The reality is, we only definitively know what the series shares and this week they released their financial report for 2018. It’s not a positive report from my perspective but I’m sure the series has other thoughts and they surely have a deeper understand of their position.
Over the years the teams have relied more and more on the F1 prize money payout. The total payments to the 10 teams dropped to $913 million (£686 million) from $919 million in 2017 and $966 million in 2016.
The loss is on the back of increased annual revenue. Formula One Group reported an increase in annual revenues to $1,827 million—up $44 million from a previous $1,783 million—the operating loss grew from $37 million to $68 million.
The challenge in a 21-race schedule is that Formula One revenue from race promotion fees, broadcasting fees and advertising and sponsorship remained flat.
“Race promotion revenue increased modestly primarily due to contractual increases in race promotion fees, as well as a contract amendment for one event,” Liberty said.
“This contract amendment was neutral for total Primary F1 revenue.
“In addition, race promotion revenue in 2018 was impacted by the calendar variance, with the non-occurrence of the Malaysian Grand Prix in 2018 not fully offset by the return of two European races in France and Germany.”
One of the key areas Liberty Media said was ripe for growth was advertising and sponsorship but those two areas actually decreased in 2018. That isn’t good.
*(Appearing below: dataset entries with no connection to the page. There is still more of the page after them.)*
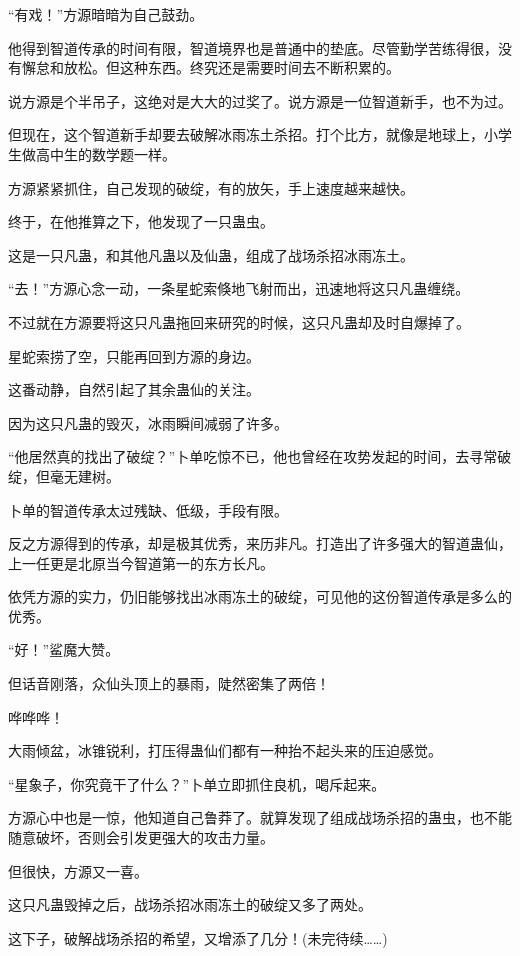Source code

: \begin{this_body}
“有戏！”方源暗暗为自己鼓劲。

他得到智道传承的时间有限，智道境界也是普通中的垫底。尽管勤学苦练得很，没有懈怠和放松。但这种东西。终究还是需要时间去不断积累的。

说方源是个半吊子，这绝对是大大的过奖了。说方源是一位智道新手，也不为过。

但现在，这个智道新手却要去破解冰雨冻土杀招。打个比方，就像是地球上，小学生做高中生的数学题一样。

方源紧紧抓住，自己发现的破绽，有的放矢，手上速度越来越快。

终于，在他推算之下，他发现了一只蛊虫。

这是一只凡蛊，和其他凡蛊以及仙蛊，组成了战场杀招冰雨冻土。

“去！”方源心念一动，一条星蛇索倏地飞射而出，迅速地将这只凡蛊缠绕。

不过就在方源要将这只凡蛊拖回来研究的时候，这只凡蛊却及时自爆掉了。

星蛇索捞了空，只能再回到方源的身边。

这番动静，自然引起了其余蛊仙的关注。

因为这只凡蛊的毁灭，冰雨瞬间减弱了许多。

“他居然真的找出了破绽？”卜单吃惊不已，他也曾经在攻势发起的时间，去寻常破绽，但毫无建树。

卜单的智道传承太过残缺、低级，手段有限。

反之方源得到的传承，却是极其优秀，来历非凡。打造出了许多强大的智道蛊仙，上一任更是北原当今智道第一的东方长凡。

依凭方源的实力，仍旧能够找出冰雨冻土的破绽，可见他的这份智道传承是多么的优秀。

“好！”鲨魔大赞。

但话音刚落，众仙头顶上的暴雨，陡然密集了两倍！

哗哗哗！

大雨倾盆，冰锥锐利，打压得蛊仙们都有一种抬不起头来的压迫感觉。

“星象子，你究竟干了什么？”卜单立即抓住良机，喝斥起来。

方源心中也是一惊，他知道自己鲁莽了。就算发现了组成战场杀招的蛊虫，也不能随意破坏，否则会引发更强大的攻击力量。

但很快，方源又一喜。

这只凡蛊毁掉之后，战场杀招冰雨冻土的破绽又多了两处。

这下子，破解战场杀招的希望，又增添了几分！(未完待续……)

\end{this_body}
F1 said the increase in revenue was from higher logistics revenue, digital media and TV production related revenue as well as fan engagement activities.
This leaves the cost category as the reason for the overall operating loss.
“Cost of F1 revenue increased primarily due to logistics and travel expense, higher costs associated with providing the chassis and component parts to F2 and GP3 teams, digital media development and spend on fan engagement, which more than offset reduced team payments,”
F1 boss, Chase Carey said:
“For 2019, the drivers of revenue are clear, cost growth will abate and we expect leverage to decline significantly,”.
“We remain firm in our commitment to growing this business in creating value for the long term for the teams, our partners, Formula One and our shareholders.”
Liberty CEO Greg Maffei added:
“We are very pleased with the progress that Formula One has made over the last two years. We are confident the tremendous potential still exists,” he said. “We are committed to the F1 business.”
Meanwhile, reports have been floating around that Liberty Media is looking to sell part or all of its ownership interest. It is difficult to know which story to believe but as of now, Liberty says it is committed to its growth but if I’m honest, I’d says that too even if I was trying to find a buyer.